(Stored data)
--- START ---
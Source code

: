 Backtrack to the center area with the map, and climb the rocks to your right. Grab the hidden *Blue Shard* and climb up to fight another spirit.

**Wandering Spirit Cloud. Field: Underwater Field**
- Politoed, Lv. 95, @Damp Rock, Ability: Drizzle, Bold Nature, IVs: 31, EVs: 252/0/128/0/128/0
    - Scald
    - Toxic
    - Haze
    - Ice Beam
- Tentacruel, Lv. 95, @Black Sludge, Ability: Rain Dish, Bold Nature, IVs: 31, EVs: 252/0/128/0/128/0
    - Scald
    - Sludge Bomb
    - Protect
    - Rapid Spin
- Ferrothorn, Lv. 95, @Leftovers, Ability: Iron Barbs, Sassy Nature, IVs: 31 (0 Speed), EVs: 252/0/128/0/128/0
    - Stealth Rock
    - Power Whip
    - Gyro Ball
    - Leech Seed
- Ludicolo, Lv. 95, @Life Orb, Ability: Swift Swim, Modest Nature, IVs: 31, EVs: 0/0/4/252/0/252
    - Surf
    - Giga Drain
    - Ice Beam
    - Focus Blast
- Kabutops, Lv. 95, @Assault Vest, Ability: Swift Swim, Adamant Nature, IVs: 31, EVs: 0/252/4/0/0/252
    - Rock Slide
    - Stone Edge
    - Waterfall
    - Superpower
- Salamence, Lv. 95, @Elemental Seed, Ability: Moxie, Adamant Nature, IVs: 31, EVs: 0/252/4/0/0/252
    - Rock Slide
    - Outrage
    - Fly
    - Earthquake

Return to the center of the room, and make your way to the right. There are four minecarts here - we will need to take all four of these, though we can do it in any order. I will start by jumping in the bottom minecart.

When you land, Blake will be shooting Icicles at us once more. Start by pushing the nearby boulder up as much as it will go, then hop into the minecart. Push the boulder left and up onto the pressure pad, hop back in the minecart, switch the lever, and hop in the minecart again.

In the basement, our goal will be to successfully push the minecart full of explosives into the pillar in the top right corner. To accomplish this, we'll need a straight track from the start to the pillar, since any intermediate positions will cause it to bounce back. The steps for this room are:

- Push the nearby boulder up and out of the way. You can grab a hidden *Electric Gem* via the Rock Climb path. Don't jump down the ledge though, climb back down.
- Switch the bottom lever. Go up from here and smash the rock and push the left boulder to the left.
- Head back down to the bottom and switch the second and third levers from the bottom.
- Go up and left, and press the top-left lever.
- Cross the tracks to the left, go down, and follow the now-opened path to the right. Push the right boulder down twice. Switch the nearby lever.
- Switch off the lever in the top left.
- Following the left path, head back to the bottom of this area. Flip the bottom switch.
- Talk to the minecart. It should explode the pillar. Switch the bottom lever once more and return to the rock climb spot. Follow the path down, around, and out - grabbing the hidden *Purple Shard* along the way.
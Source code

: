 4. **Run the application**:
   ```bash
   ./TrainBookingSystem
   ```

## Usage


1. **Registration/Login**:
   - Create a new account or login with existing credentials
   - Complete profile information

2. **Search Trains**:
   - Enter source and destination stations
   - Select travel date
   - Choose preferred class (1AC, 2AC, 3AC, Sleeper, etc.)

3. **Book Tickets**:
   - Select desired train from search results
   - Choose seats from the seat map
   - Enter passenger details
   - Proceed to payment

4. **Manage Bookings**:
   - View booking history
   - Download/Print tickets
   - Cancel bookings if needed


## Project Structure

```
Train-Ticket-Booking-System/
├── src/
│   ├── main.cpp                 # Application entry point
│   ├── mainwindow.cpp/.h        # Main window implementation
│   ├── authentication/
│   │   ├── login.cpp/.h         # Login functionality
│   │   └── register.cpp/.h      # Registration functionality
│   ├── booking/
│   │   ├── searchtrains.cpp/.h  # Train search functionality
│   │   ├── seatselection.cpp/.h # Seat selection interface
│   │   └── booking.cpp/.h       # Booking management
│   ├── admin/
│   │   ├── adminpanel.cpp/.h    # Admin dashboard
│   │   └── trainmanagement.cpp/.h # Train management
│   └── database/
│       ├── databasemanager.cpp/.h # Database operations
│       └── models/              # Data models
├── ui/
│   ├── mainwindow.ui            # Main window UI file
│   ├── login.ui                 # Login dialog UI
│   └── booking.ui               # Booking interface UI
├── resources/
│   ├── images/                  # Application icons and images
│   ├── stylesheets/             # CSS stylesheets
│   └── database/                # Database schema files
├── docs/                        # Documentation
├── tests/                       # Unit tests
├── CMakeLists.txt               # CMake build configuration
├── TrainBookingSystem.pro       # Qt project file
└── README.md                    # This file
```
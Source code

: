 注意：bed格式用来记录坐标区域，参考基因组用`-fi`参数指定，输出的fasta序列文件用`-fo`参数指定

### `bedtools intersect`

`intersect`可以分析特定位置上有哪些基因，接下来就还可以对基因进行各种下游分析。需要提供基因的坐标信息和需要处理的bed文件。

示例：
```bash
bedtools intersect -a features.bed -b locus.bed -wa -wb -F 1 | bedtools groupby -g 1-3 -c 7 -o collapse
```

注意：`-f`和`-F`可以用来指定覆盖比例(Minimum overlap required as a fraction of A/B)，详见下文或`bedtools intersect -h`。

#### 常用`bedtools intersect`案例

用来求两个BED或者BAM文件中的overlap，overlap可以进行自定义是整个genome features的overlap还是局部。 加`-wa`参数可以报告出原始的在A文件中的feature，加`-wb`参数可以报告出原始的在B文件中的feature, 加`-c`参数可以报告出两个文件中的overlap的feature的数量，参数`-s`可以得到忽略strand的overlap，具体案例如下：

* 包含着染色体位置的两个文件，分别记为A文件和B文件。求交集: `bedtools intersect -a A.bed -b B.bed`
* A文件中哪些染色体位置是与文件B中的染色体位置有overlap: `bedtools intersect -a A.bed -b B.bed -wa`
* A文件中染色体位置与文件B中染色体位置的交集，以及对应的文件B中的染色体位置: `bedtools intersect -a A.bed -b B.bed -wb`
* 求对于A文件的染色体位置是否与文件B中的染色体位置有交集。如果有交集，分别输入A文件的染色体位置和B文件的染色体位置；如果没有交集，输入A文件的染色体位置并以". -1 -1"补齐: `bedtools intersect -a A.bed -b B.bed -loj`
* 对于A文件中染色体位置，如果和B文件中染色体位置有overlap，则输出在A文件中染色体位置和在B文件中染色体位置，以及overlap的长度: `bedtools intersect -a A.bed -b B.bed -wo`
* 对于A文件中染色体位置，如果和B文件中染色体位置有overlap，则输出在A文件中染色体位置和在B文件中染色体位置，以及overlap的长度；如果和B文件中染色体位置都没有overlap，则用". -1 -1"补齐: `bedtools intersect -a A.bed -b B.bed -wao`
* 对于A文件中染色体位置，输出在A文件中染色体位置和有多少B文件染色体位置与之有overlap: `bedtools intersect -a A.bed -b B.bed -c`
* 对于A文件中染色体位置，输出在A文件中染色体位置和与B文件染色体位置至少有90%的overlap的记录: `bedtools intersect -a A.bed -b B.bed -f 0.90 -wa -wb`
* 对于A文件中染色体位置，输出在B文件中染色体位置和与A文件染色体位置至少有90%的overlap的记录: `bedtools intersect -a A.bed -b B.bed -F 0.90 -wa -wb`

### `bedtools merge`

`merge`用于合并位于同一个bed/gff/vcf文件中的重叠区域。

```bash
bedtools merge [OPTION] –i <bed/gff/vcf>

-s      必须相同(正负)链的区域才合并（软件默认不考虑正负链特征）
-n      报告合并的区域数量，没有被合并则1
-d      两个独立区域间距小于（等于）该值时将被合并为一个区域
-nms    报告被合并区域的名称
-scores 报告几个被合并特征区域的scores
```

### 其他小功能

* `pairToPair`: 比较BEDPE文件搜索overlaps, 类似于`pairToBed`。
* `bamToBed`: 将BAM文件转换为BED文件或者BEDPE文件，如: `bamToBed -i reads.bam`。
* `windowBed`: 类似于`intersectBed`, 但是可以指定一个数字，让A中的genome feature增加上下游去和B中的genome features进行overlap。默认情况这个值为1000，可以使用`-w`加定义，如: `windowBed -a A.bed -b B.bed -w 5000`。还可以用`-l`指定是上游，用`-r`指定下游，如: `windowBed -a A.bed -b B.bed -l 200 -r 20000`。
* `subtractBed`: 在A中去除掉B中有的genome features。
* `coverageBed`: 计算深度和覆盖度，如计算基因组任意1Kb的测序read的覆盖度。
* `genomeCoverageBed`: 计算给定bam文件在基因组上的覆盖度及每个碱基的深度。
--- END ---
Each line above that contains the string "functionality" should be copied.

> **Reply**:
│   │   ├── login.cpp/.h         # Login functionality
│   │   └── register.cpp/.h      # Registration functionality
│   │   ├── searchtrains.cpp/.h  # Train search functionality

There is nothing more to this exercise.